A casa, em si, estava apagada. A única fonte de luz era a que vinha de fora, entrando pela janela enorme que cobria toda a parede e suas cortinas abertas na sala, e a de um celular nas mãos de um homem de cabelos negros como aquela noite. Ele encarava a tela com o mesmo olhar vazio que fizera tantas vezes, uma tortura que ele mesmo obrigava-se a sofrer o quanto fosse necessário. Ele sentia que precisava. Precisava de um lembrete do quanto é horrível. Do quanto merece sentir aquela dor.

As mensagens, de dois meses atrás, brilhavam na tela:

Mesmo?
Eu não entendo.
De fato. Eu não sei o que você está fazendo comigo, esse tempo todo…
Eu mereço mais!!
Mas não importa o que você faça, eu quero você.
e não sei porquê
Não sei…
Por que eu faço isso?
Por que você faz isso??
Eu já não sei mais…
Isso precisa parar.

San cerrou os olhos para a tela mais uma vez, tentando não chorar.
Puta merda, o que ele fez?

A sensação do vazio é algo com o que ele já se acostumou. É como se tivessem aberto seu corpo e retirado tudo o que havia ali dentro. É se sentir oco, se sentir perdido e, mesmo sem nada, o peso ainda era enorme.
Para onde ele iria agora? Ou melhor, onde ele está agora? Ele pensa nas palavras de Wooyoung. Wooyoung, o dono das mensagens. Wooyoung, o homem que ele mais amou na vida. Wooyoung, o sentido que ele achou em viver. Wooyoung, Wooyoung, Wooyoung, Wooyoung…

Wooyoung, que o odeia.

San nunca foi um cara de sentir intensamente. Ele apenas vivia e esperava o que a vida iria proporcionar para ele. Como ele se sentiria com isso, deixaria em segundo plano. E as únicas duas coisas que deixavam com que Choi se sentisse vivo "pra caralho" eram Wooyoung e as drogas.

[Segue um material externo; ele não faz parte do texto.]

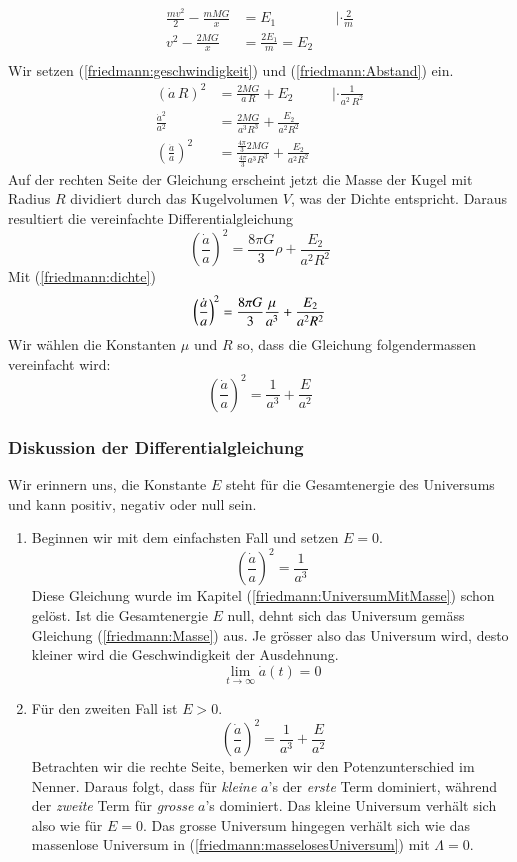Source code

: \begin{refsection}
\begin{align*}
	\frac{m v^2}{2} - \frac{m M G}{x} &= E_1 &&| \cdot\frac{2}{m} \\ 
	v^2 - \frac{2 M G}{x} &= \frac{2E_1}{m} = E_2\\	
\end{align*}
Wir setzen (\ref{friedmann:geschwindigkeit}) und (\ref{friedmann:Abstand}) ein.
\begin{align*}
	\left( \dot{a} \, R\right)^2 &= \frac{2 M G}{a\,R} + E_2 &&| \cdot \frac{1}{a^2\,R^2}\\
	\frac{\dot{a}^2}{a^2} &= \frac{2 M G}{a^3 R^3} + \frac{E_2}{a^2 R^2} \\
	\left(\frac{\dot{a}}{a} \right)^2 &= \frac{\frac{4 \pi}{3}2 M G}{\frac{4 \pi}{3} a^3 R^3} + \frac{E_2}{a^2 R^2}
\end{align*}
Auf der rechten Seite der Gleichung erscheint jetzt die Masse der Kugel mit Radius $R$ dividiert durch das Kugelvolumen $V$, was der Dichte entspricht. Daraus resultiert die vereinfachte Differentialgleichung 
\begin{equation}
\left(\frac{\dot{a}}{a} \right)^2 = \frac{8 \pi G}{3} \rho + \frac{E_2}{a^2 R^2}
\label{friedmann:EnergieerhaltungUniversum}
\end{equation}
Mit (\ref{friedmann:dichte})
\[\left(\frac{\dot{a}}{a} \right)^2 = \frac{8 \pi G}{3} \frac{\mu}{a^3} + \frac{E_2}{a^2 R^2} \\\]
Wir wählen die Konstanten $\mu$ und $R$ so, dass die Gleichung folgendermassen vereinfacht wird:
\begin{equation}
\left(\frac{\dot{a}}{a} \right)^2 = \frac{1}{a^3} + \frac{E}{a^2}
\end{equation}

\subsubsection{Diskussion der Differentialgleichung}
Wir erinnern uns, die Konstante $E$ steht für die Gesamtenergie des Universums und kann positiv, negativ oder null sein.
\begin{enumerate}
	\item Beginnen wir mit dem einfachsten Fall und setzen $E = 0$.
	\[\left(\frac{\dot{a}}{a} \right)^2 = \frac{1}{a^3}\]
	Diese Gleichung wurde im Kapitel (\ref{friedmann:UniversumMitMasse}) schon gelöst. Ist die Gesamtenergie $E$ null, dehnt sich das Universum gemäss Gleichung (\ref{friedmann:Masse}) aus. Je grösser also das Universum wird, desto kleiner wird die Geschwindigkeit der Ausdehnung.
	\[\lim_{t\to\infty} \dot{a}(t) = 0\]
	\item Für den zweiten Fall ist $E > 0$.
	\[\ \left(\frac{\dot{a}}{a} \right)^2 = \frac{1}{a^3} + \frac{E}{a^2}\]
	Betrachten wir die rechte Seite, bemerken wir den Potenzunterschied im Nenner. Daraus folgt, dass für {\em kleine} $a$'s der {\em erste} Term dominiert, während der {\em zweite} Term für {\em grosse} $a$'s dominiert. Das kleine Universum verhält sich also wie für $E = 0$. Das grosse Universum hingegen verhält sich wie das massenlose Universum in (\ref{friedmann:masselosesUniversum}) mit $\Lambda = 0$.  
	

\end{enumerate}
\end{refsection}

Apesar de San achar que Wooyoung era como uma droga.

O problema com as substâncias começou em seus vinte anos, quando tudo pareceu dar errado em sua vida. Teve que largar a faculdade, perdeu pessoas importantes da sua família e se viu em uma situação tão crítica que precisava de um meio para escapar de toda aquela confusão que estava sendo sua existência. Ele não queria, pensou que nunca se viciaria em algo que abominou por toda a infância e adolescência. Iniciou-se com um simples cigarro e acabou com todos aqueles comprimidos que o encaravam na mesa de centro. Eles estavam espalhados e muitos deles, fora das suas embalagens.
Era tentador. Algumas horas sem problemas, algumas horas sem fardos para carregar em suas costas…

San se lembrou de quando conseguiu ficar sóbrio por um mês, graças à Wooyoung.

E de como decaiu tão rápido por conta própria.

Wooyoung apareceu em sua vida de maneira repentina.
Eles se encontraram por acaso, em uma véspera de Natal. O garoto baixo e sorridente com um uniforme ridículo que a loja o obrigou a usar com a temática do feriado o ajudava a encontrar o presente perfeito para seus pais. San se perdeu nos olhos castanhos e na risada escandalosa daquele menino e se recusava a sair daquela loja sem duas coisas: os presentes para sua família e, é claro, o número do garoto.
A partir daí, eles passaram a conversar quase todos os dias. Eram coisas bobas, mas confortáveis para os dois. Conversas que geraram encontros, encontros que geraram uma amizade e uma amizade que gerou um amor.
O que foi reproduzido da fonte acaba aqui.